Here's how Lindse 'renovates:' tear down a wall to make a kitchen and a living room -- two rooms -- into one room while swearing that she's providing an "open concept" when all she's really doing is making it look like an efficiency apartment, then she sprays everything inside with white paint before creating that mud plop in the backyard that she dubs a bocce court. If there's any extra space at all? She's going to turn it into a little suite ("casita"). It's a cookie cutter renovation on home after home.
Another problem issue is her idea of what a lawn must be. In any city or town, her foolish belief that a lawn must be lush greenery belongs to another time yet still she brings in the sod and rolls it out on yard after yard. For doing this in the desert city of Palm Springs, she should be stoned. Eco-friendly gardens can be very attractive.
And what's with the pools and spas she keeps adding? Has she never heard of a stone-lined retention pool that can provide water for plants? Time and again, we see that she has no idea of what the native plants to the area are or why you need to use them (pollunation, among other reasons).
Worst of all? The Wisconsinite does not like Spanish architecture. So what the heck is she doing in Palm Springs?
Mainly tearing down stucco exterior walls, demolishing arched doorways and arched entryways in her attempt to stomp out any touches of Spanish artchitecture. Even arched windows ("So, good to see this thing gone," she snaps) are a problem for Lindsey. We're not really sure if it's a lack of imagination or xenophobia but it does remind us how HGTV could use a splash of color in their hosts.
Other than that, we're mainly bothered by how, time and again, Eric and Lindsey are surprised to find a wall they're in the midst of tearing down is a load bearing wall. How do you not know what a load bearing wall is? How do you not look around a room and know what a load bearing wall is?
Now if you're job and/or hobby has nothing to do with remodeling or architecture or building inspection, maybe you have no clue. But if, for ten years, you've been flipping homes for a living, you damn sure should know what a load bearing wall is.
Our favorite moments are when Eric tries to conceal just how pissed he's getting with Lindsey when she's fussing around. "I could have been done twenty minutes ago," he huffs at one point when she interrupts his hammering or, while he's working on the plumbing under the sink and she decides to start tugging on his pants, he snaps, "Seriously, get out of here."
Eric's funny. Sometimes actually funny like when he plays a prank on Lindsey and, after, reveals that "yatzi" is their safe word -- before getting embarrassed and adding that's a family safe word and not a couple safe word. Sometimes he's funny because what he says is so corny. When Lindsey's a good sport and laughs anyway, she's immensely more likable.
We often marvel over Lindsey's tastes in outfits -- the dress, for example, that was off shoulder on one side and came above the knee on the right side but did everything else on the other.

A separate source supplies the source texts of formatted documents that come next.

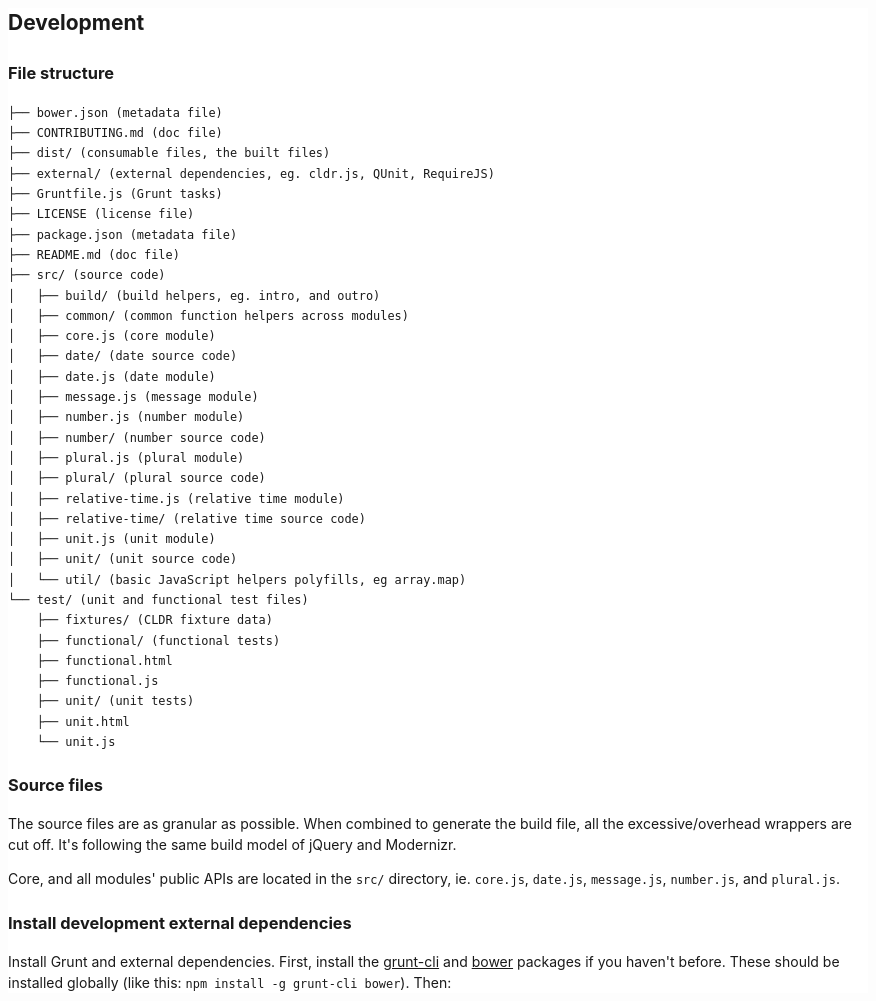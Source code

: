 [Ongoing work]: https://github.com/globalizejs/globalize/labels/Current%20Sprint
[Everything else]: https://github.com/globalizejs/globalize/issues?utf8=%E2%9C%93&amp;q=is%3Aopen+-label%3A%22Current+Sprint%22+

## Development

### File structure
```
├── bower.json (metadata file)
├── CONTRIBUTING.md (doc file)
├── dist/ (consumable files, the built files)
├── external/ (external dependencies, eg. cldr.js, QUnit, RequireJS)
├── Gruntfile.js (Grunt tasks)
├── LICENSE (license file)
├── package.json (metadata file)
├── README.md (doc file)
├── src/ (source code)
│   ├── build/ (build helpers, eg. intro, and outro)
│   ├── common/ (common function helpers across modules)
│   ├── core.js (core module)
│   ├── date/ (date source code)
│   ├── date.js (date module)
│   ├── message.js (message module)
│   ├── number.js (number module)
│   ├── number/ (number source code)
│   ├── plural.js (plural module)
│   ├── plural/ (plural source code)
│   ├── relative-time.js (relative time module)
│   ├── relative-time/ (relative time source code)
│   ├── unit.js (unit module)
│   ├── unit/ (unit source code)
│   └── util/ (basic JavaScript helpers polyfills, eg array.map)
└── test/ (unit and functional test files)
    ├── fixtures/ (CLDR fixture data)
    ├── functional/ (functional tests)
    ├── functional.html
    ├── functional.js
    ├── unit/ (unit tests)
    ├── unit.html
    └── unit.js
```

### Source files

The source files are as granular as possible. When combined to generate the build file, all the excessive/overhead wrappers are cut off. It's following the same build model of jQuery and Modernizr.

Core, and all modules' public APIs are located in the `src/` directory, ie. `core.js`, `date.js`, `message.js`, `number.js`, and `plural.js`.

### Install development external dependencies

Install Grunt and external dependencies. First, install the [grunt-cli](http://gruntjs.com/getting-started#installing-the-cli) and [bower](http://bower.io/) packages if you haven't before. These should be installed globally (like this: `npm install -g grunt-cli bower`). Then:


[slide 25]: http://jsi18n.com/jsi18n.pdf
[JavaScript globalization overview]: http://rxaviers.github.io/javascript-globalization/
[migration guide]: doc/migrating-from-0.x.md
[cldr.js]: https://github.com/rxaviers/cldrjs
[Globalize Compiler documentation]: https://github.com/globalizejs/globalize-compiler#README
[Basic Globalize Compiler example]: examples/globalize-compiler/
[UTS#35 locale]: http://www.unicode.org/reports/tr35/#Locale
[StackOverflow with the "javascript-globalize" tag]: http://stackoverflow.com/tags/javascript-globalize
[bug fixes]: https://github.com/globalizejs/globalize/labels/bug
[documentation improvements]: https://github.com/globalizejs/globalize/labels/docs
[new features]: https://github.com/globalizejs/globalize/labels/new%20feature
[quick change]: https://github.com/globalizejs/globalize/labels/quick%20change
[currency module]: https://github.com/globalizejs/globalize/labels/currency%20module
[date module]: https://github.com/globalizejs/globalize/labels/date%20module
[message module]: https://github.com/globalizejs/globalize/labels/message%20module
[number module]: https://github.com/globalizejs/globalize/labels/number%20module
[plural module]: https://github.com/globalizejs/globalize/labels/plural%20module
[relative time module]: https://github.com/globalizejs/globalize/labels/relative%20time%20module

The shoes she paired with it only made it scarier. Another time she wore a dress (that Eric compared to a bouquet of flowers due to the floral print) with some ankle boots that a sex kitten couldn't have pulled off. She also frequently wears skirts that look like the bland backsplashes she can't seem to live without.
Bland. Lindsey Bland should be her name. She whitens or greys every interior.

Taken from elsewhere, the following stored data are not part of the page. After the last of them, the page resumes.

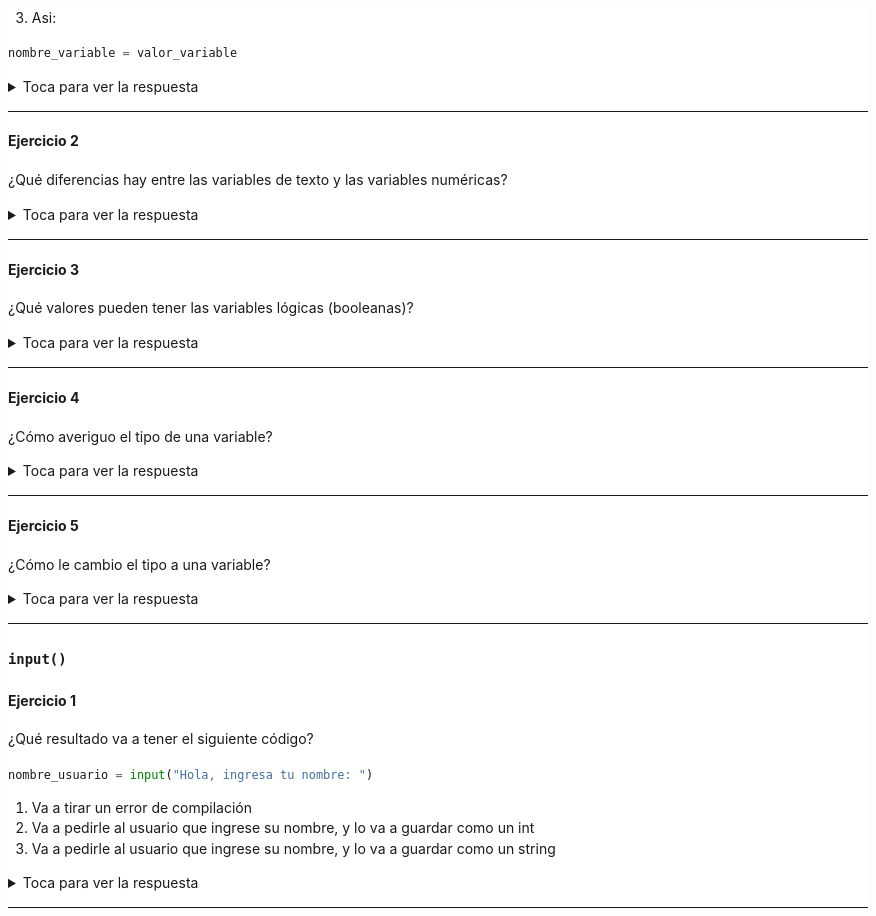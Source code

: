 3. Asi:

```py
nombre_variable = valor_variable
```

<details><summary>Toca para ver la respuesta</summary></details>

---

#### Ejercicio 2

¿Qué diferencias hay entre las variables de texto y las variables numéricas?

<details><summary>Toca para ver la respuesta</summary></details>

---

#### Ejercicio 3

¿Qué valores pueden tener las variables lógicas (booleanas)?

<details><summary>Toca para ver la respuesta</summary></details>

---

#### Ejercicio 4

¿Cómo averiguo el tipo de una variable?

<details><summary>Toca para ver la respuesta</summary></details>

---

#### Ejercicio 5

¿Cómo le cambio el tipo a una variable?

<details><summary>Toca para ver la respuesta</summary></details>

---

### `input()`

#### Ejercicio 1

¿Qué resultado va a tener el siguiente código?

```py
nombre_usuario = input("Hola, ingresa tu nombre: ")
```

1. Va a tirar un error de compilación
2. Va a pedirle al usuario que ingrese su nombre, y lo va a guardar como un int
3. Va a pedirle al usuario que ingrese su nombre, y lo va a guardar como un string

<details><summary>Toca para ver la respuesta</summary></details>

---
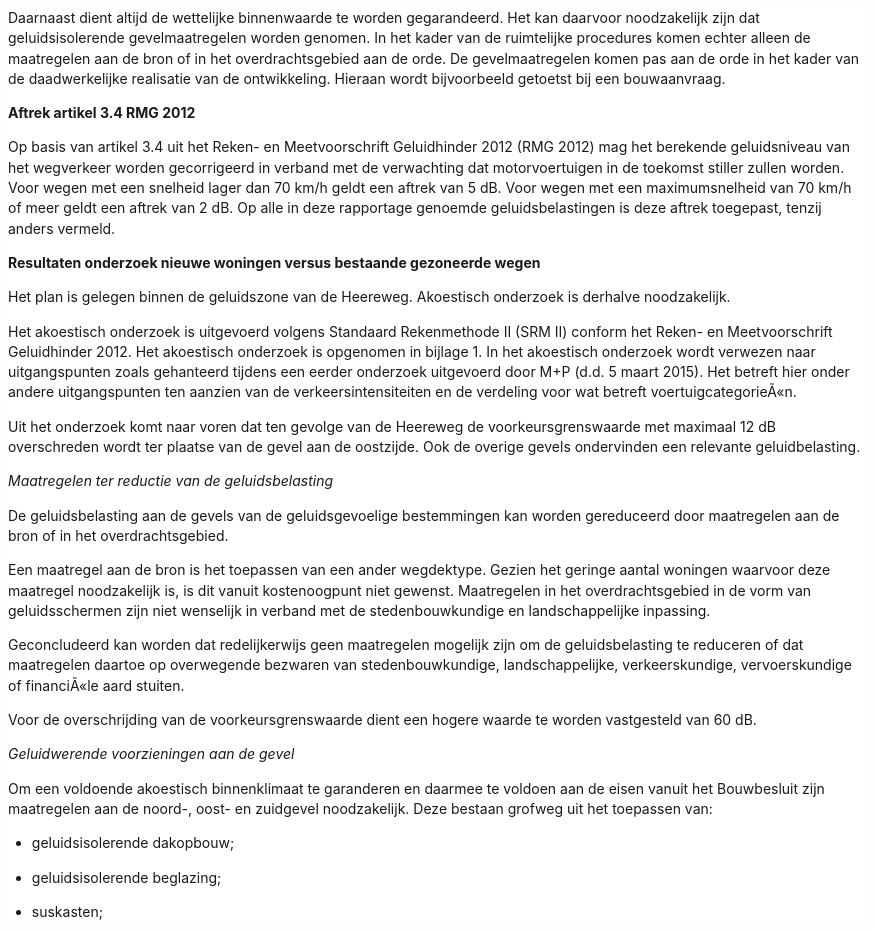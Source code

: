 Daarnaast dient altijd de wettelijke binnenwaarde te worden gegarandeerd. Het kan daarvoor noodzakelijk zijn dat geluidsisolerende gevelmaatregelen worden genomen. In het kader van de ruimtelijke procedures komen echter alleen de maatregelen aan de bron of in het overdrachtsgebied aan de orde. De gevelmaatregelen komen pas aan de orde in het kader van de daadwerkelijke realisatie van de ontwikkeling. Hieraan wordt bijvoorbeeld getoetst bij een bouwaanvraag.

**Aftrek artikel 3\.4 RMG 2012**

Op basis van artikel 3\.4 uit het Reken\- en Meetvoorschrift Geluidhinder 2012 (RMG 2012\) mag het berekende geluidsniveau van het wegverkeer worden gecorrigeerd in verband met de verwachting dat motorvoertuigen in de toekomst stiller zullen worden. Voor wegen met een snelheid lager dan 70 km/h geldt een aftrek van 5 dB. Voor wegen met een maximumsnelheid van 70 km/h of meer geldt een aftrek van 2 dB. Op alle in deze rapportage genoemde geluidsbelastingen is deze aftrek toegepast, tenzij anders vermeld.

**Resultaten onderzoek nieuwe woningen versus bestaande gezoneerde wegen**

Het plan is gelegen binnen de geluidszone van de Heereweg. Akoestisch onderzoek is derhalve noodzakelijk.

Het akoestisch onderzoek is uitgevoerd volgens Standaard Rekenmethode II (SRM II) conform het Reken\- en Meetvoorschrift Geluidhinder 2012\. Het akoestisch onderzoek is opgenomen in bijlage 1. In het akoestisch onderzoek wordt verwezen naar uitgangspunten zoals gehanteerd tijdens een eerder onderzoek uitgevoerd door M\+P (d.d. 5 maart 2015\). Het betreft hier onder andere uitgangspunten ten aanzien van de verkeersintensiteiten en de verdeling voor wat betreft voertuigcategorieÃ«n.

Uit het onderzoek komt naar voren dat ten gevolge van de Heereweg de voorkeursgrenswaarde met maximaal 12 dB overschreden wordt ter plaatse van de gevel aan de oostzijde. Ook de overige gevels ondervinden een relevante geluidbelasting.

*Maatregelen ter reductie van de geluidsbelasting*

De geluidsbelasting aan de gevels van de geluidsgevoelige bestemmingen kan worden gereduceerd door maatregelen aan de bron of in het overdrachtsgebied.

Een maatregel aan de bron is het toepassen van een ander wegdektype. Gezien het geringe aantal woningen waarvoor deze maatregel noodzakelijk is, is dit vanuit kostenoogpunt niet gewenst. Maatregelen in het overdrachtsgebied in de vorm van geluidsschermen zijn niet wenselijk in verband met de stedenbouwkundige en landschappelijke inpassing.

Geconcludeerd kan worden dat redelijkerwijs geen maatregelen mogelijk zijn om de geluidsbelasting te reduceren of dat maatregelen daartoe op overwegende bezwaren van stedenbouwkundige, landschappelijke, verkeerskundige, vervoerskundige of financiÃ«le aard stuiten.

Voor de overschrijding van de voorkeursgrenswaarde dient een hogere waarde te worden vastgesteld van 60 dB.

*Geluidwerende voorzieningen aan de gevel*

Om een voldoende akoestisch binnenklimaat te garanderen en daarmee te voldoen aan de eisen vanuit het Bouwbesluit zijn maatregelen aan de noord\-, oost\- en zuidgevel noodzakelijk. Deze bestaan grofweg uit het toepassen van:

* geluidsisolerende dakopbouw;

* geluidsisolerende beglazing;

* suskasten;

We'd love to see Lindsey meet Tracy Metro.
Tracy hosts NETFLIX's HOUSE DOCTOR. In this show, American Tracy helps British home owners with the 'staging' that can sell a house. Time and again, Tracy will note the bland (the same bland Lindsey keeps inflicting on Palm Springs) and tell them that, if it doesn't look like someone lives in the home, no prospective buyer is going to be able to picture living in the home.
Tracy's got enough personality to host the program all by herself. There's nothing bland about her.

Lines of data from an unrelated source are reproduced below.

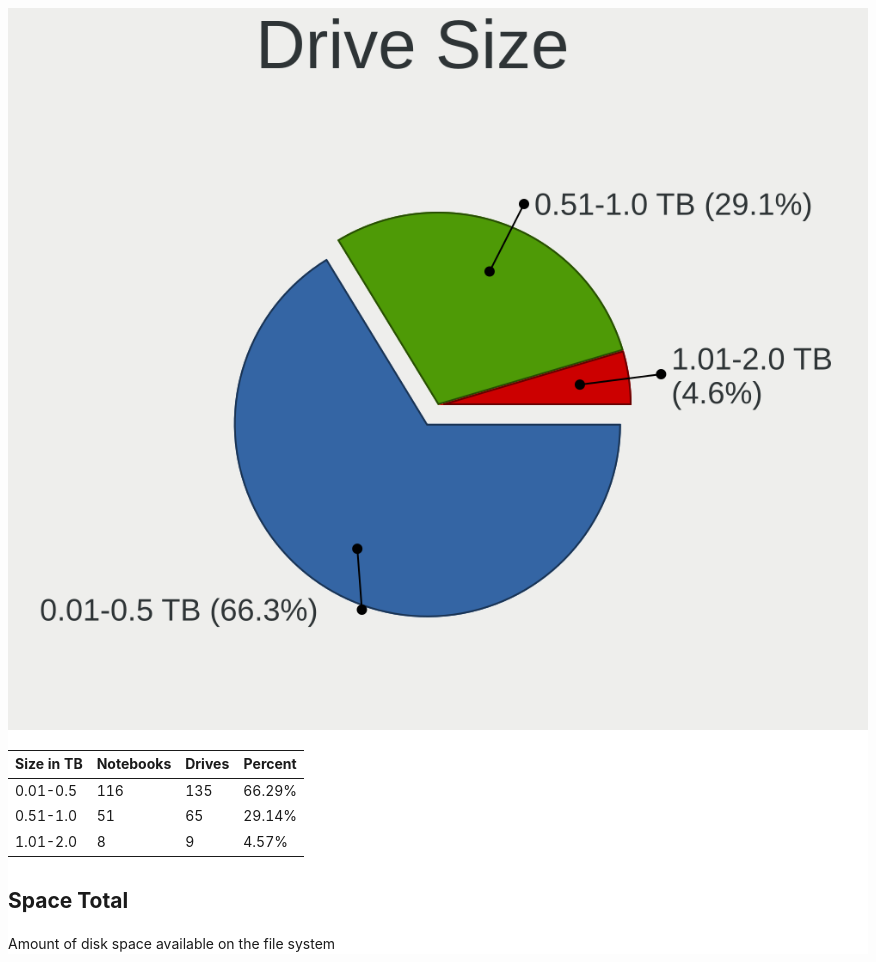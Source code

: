 ![Drive Size](./images/pie_chart_bsd/drive_size.svg)


| Size in TB | Notebooks | Drives | Percent |
|------------|-----------|--------|---------|
| 0.01-0.5   | 116       | 135    | 66.29%  |
| 0.51-1.0   | 51        | 65     | 29.14%  |
| 1.01-2.0   | 8         | 9      | 4.57%   |

Space Total
-----------

Amount of disk space available on the file system
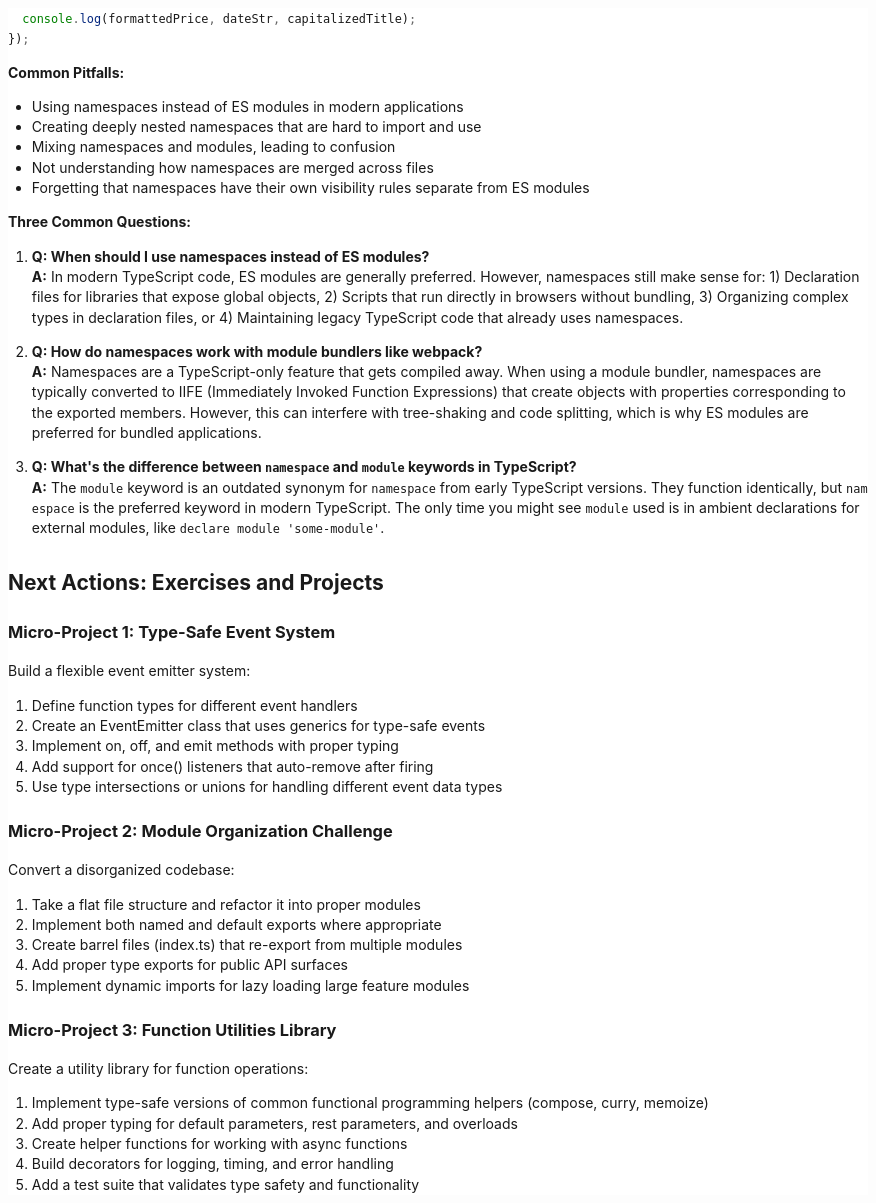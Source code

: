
 ```typescript
  console.log(formattedPrice, dateStr, capitalizedTitle);
});
```

**Common Pitfalls:**
- Using namespaces instead of ES modules in modern applications
- Creating deeply nested namespaces that are hard to import and use
- Mixing namespaces and modules, leading to confusion
- Not understanding how namespaces are merged across files
- Forgetting that namespaces have their own visibility rules separate from ES modules

**Three Common Questions:**

1. **Q: When should I use namespaces instead of ES modules?**  
   **A:** In modern TypeScript code, ES modules are generally preferred. However, namespaces still make sense for: 1) Declaration files for libraries that expose global objects, 2) Scripts that run directly in browsers without bundling, 3) Organizing complex types in declaration files, or 4) Maintaining legacy TypeScript code that already uses namespaces.

2. **Q: How do namespaces work with module bundlers like webpack?**  
   **A:** Namespaces are a TypeScript-only feature that gets compiled away. When using a module bundler, namespaces are typically converted to IIFE (Immediately Invoked Function Expressions) that create objects with properties corresponding to the exported members. However, this can interfere with tree-shaking and code splitting, which is why ES modules are preferred for bundled applications.

3. **Q: What's the difference between `namespace` and `module` keywords in TypeScript?**  
   **A:** The `module` keyword is an outdated synonym for `namespace` from early TypeScript versions. They function identically, but `namespace` is the preferred keyword in modern TypeScript. The only time you might see `module` used is in ambient declarations for external modules, like `declare module 'some-module'`.

## Next Actions: Exercises and Projects

### Micro-Project 1: Type-Safe Event System
Build a flexible event emitter system:
1. Define function types for different event handlers
2. Create an EventEmitter class that uses generics for type-safe events
3. Implement on, off, and emit methods with proper typing
4. Add support for once() listeners that auto-remove after firing
5. Use type intersections or unions for handling different event data types

### Micro-Project 2: Module Organization Challenge
Convert a disorganized codebase:
1. Take a flat file structure and refactor it into proper modules
2. Implement both named and default exports where appropriate
3. Create barrel files (index.ts) that re-export from multiple modules
4. Add proper type exports for public API surfaces
5. Implement dynamic imports for lazy loading large feature modules

### Micro-Project 3: Function Utilities Library
Create a utility library for function operations:
1. Implement type-safe versions of common functional programming helpers (compose, curry, memoize)
2. Add proper typing for default parameters, rest parameters, and overloads
3. Create helper functions for working with async functions
4. Build decorators for logging, timing, and error handling
5. Add a test suite that validates type safety and functionality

But as bland as Lindsey's tastes can be, we'll take her over the lifeless CBS SUNDAY MORNING with Jane Pauley which always plays out like a rebroadcast on DECADES -- despite being a live and new program. Doubt us? This Sunday's big features? "The 1968 Democratic Convention in Chicago" and "singer-songwriter Art Garfunkel" who last released an album eleven years ago. That Jane Pauley, how she manages to work one whole day a week and keep up with the times, we'll never know. Again, so many questions.